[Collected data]
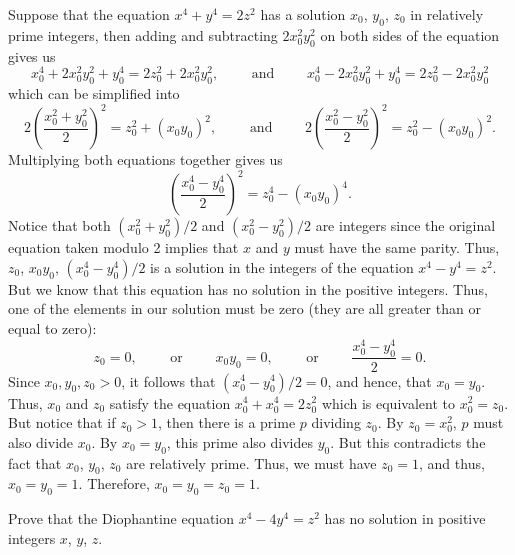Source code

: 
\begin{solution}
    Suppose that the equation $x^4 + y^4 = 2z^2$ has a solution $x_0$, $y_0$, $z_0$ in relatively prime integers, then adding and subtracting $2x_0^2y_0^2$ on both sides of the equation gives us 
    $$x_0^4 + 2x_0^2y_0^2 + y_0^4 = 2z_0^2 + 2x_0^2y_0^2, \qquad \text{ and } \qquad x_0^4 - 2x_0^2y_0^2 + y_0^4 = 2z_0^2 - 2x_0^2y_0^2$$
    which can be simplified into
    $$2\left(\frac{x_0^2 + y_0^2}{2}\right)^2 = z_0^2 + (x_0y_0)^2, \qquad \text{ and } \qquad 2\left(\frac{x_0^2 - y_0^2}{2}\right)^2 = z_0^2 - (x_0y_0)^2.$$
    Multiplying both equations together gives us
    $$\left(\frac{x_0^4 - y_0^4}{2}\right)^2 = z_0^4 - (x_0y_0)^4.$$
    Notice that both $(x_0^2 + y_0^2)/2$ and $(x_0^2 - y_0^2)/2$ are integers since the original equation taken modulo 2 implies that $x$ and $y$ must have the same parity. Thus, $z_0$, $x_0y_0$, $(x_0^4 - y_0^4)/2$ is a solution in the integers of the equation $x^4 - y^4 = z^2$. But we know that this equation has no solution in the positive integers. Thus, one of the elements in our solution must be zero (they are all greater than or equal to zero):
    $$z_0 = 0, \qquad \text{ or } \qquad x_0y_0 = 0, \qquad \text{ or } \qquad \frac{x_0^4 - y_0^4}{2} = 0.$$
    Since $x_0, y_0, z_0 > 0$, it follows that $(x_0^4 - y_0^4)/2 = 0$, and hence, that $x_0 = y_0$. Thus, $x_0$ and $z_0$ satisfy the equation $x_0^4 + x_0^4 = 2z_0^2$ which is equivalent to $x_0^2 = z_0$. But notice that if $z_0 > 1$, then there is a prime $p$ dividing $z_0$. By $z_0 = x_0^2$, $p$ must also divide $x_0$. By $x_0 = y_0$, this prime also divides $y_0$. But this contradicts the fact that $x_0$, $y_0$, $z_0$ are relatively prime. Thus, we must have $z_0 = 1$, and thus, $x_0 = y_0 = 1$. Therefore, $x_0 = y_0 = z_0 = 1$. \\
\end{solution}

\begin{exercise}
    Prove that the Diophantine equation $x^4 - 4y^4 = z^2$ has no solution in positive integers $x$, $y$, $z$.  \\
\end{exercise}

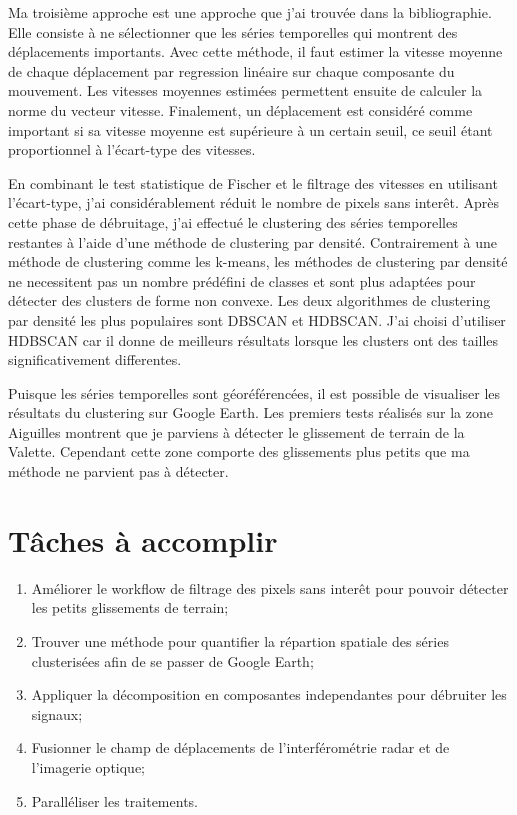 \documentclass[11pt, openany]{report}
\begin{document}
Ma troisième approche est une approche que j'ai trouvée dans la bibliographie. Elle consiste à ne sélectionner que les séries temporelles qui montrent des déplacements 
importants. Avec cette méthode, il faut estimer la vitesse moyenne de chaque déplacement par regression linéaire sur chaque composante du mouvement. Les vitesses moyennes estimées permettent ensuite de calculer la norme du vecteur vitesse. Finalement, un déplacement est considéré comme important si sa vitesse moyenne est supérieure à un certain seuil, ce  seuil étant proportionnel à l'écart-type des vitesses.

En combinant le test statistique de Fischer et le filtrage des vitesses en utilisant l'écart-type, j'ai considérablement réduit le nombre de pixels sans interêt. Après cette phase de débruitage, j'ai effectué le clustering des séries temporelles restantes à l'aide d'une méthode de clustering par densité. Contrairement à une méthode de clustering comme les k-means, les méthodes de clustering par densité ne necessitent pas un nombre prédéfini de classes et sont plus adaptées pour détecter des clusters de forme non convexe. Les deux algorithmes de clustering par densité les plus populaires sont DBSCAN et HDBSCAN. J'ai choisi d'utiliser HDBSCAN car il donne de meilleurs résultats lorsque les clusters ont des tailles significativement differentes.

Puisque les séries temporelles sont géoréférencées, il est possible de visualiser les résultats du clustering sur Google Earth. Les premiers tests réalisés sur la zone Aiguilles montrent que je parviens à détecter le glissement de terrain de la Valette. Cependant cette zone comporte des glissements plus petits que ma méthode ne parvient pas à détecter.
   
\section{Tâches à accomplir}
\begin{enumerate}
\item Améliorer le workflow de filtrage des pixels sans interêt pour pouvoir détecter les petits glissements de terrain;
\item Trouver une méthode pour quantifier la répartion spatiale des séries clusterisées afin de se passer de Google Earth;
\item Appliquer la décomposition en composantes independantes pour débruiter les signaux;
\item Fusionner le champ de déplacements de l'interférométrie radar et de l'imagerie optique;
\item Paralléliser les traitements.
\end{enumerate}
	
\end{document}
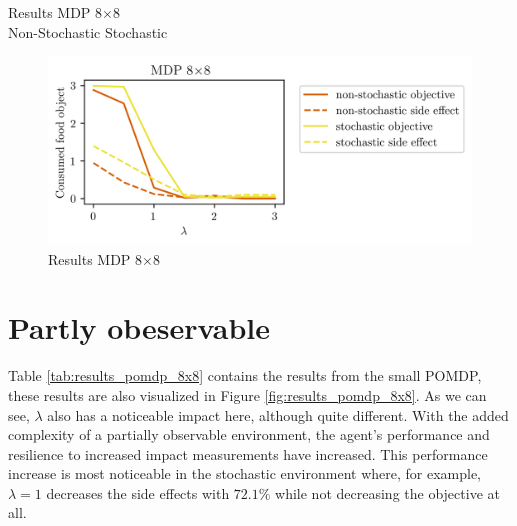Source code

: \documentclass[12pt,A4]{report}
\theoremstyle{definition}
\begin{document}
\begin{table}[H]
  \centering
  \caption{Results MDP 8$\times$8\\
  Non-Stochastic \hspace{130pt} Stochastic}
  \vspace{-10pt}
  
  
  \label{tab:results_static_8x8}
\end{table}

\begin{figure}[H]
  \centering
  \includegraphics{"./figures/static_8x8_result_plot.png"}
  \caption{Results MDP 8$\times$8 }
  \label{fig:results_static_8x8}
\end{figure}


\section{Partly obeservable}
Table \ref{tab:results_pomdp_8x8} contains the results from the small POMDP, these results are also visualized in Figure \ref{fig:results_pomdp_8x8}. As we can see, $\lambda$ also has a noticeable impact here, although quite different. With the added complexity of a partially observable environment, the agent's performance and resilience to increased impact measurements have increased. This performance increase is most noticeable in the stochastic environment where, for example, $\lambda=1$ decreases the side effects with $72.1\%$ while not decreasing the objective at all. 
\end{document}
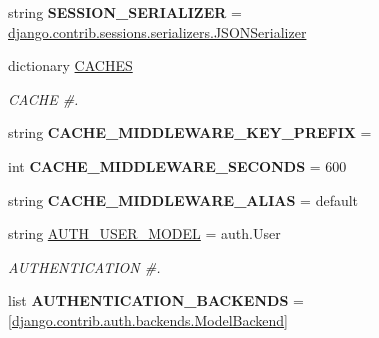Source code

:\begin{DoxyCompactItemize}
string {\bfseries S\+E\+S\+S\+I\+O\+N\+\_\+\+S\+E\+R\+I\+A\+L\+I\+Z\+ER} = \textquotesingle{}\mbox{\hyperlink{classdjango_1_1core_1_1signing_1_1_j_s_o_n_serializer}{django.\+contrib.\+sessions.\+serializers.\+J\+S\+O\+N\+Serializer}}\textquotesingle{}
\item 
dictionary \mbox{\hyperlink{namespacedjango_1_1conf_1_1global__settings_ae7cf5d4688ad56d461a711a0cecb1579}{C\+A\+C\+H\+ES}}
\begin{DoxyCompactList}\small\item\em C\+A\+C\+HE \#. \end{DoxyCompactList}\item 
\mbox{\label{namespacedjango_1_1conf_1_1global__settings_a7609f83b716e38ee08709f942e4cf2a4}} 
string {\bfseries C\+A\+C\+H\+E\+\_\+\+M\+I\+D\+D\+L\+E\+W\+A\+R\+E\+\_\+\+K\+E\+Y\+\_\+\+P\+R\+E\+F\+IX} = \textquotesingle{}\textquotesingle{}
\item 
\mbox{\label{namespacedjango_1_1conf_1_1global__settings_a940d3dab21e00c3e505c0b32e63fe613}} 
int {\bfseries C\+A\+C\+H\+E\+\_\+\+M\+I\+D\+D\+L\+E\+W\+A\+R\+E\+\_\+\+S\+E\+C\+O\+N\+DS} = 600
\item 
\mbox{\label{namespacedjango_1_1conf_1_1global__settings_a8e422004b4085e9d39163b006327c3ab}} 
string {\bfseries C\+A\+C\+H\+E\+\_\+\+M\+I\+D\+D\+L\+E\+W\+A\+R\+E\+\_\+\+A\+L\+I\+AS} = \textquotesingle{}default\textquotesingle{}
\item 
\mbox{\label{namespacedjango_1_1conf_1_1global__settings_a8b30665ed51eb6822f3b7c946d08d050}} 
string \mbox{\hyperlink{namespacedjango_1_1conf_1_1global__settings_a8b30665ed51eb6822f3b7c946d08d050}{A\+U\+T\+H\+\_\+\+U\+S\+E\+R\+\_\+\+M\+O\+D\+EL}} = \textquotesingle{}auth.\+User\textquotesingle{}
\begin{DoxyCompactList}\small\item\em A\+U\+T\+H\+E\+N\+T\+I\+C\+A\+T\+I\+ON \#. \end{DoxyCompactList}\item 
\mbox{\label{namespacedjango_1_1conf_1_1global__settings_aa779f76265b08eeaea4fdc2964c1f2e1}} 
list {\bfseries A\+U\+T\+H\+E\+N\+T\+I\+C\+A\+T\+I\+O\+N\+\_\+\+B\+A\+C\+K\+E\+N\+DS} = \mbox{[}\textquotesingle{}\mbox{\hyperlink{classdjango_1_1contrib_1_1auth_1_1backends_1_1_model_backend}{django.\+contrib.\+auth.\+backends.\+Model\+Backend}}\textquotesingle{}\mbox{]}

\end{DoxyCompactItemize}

◆ PROBLEM DETAILS
Each line from the start of the entries above through the line with "which can be simplified into" should be duplicated exactly, leaving out the pictures.

◆ TASK SOLUTION
Source code

: 
\begin{solution}
    Suppose that the equation $x^4 + y^4 = 2z^2$ has a solution $x_0$, $y_0$, $z_0$ in relatively prime integers, then adding and subtracting $2x_0^2y_0^2$ on both sides of the equation gives us 
    $$x_0^4 + 2x_0^2y_0^2 + y_0^4 = 2z_0^2 + 2x_0^2y_0^2, \qquad \text{ and } \qquad x_0^4 - 2x_0^2y_0^2 + y_0^4 = 2z_0^2 - 2x_0^2y_0^2$$
    which can be simplified into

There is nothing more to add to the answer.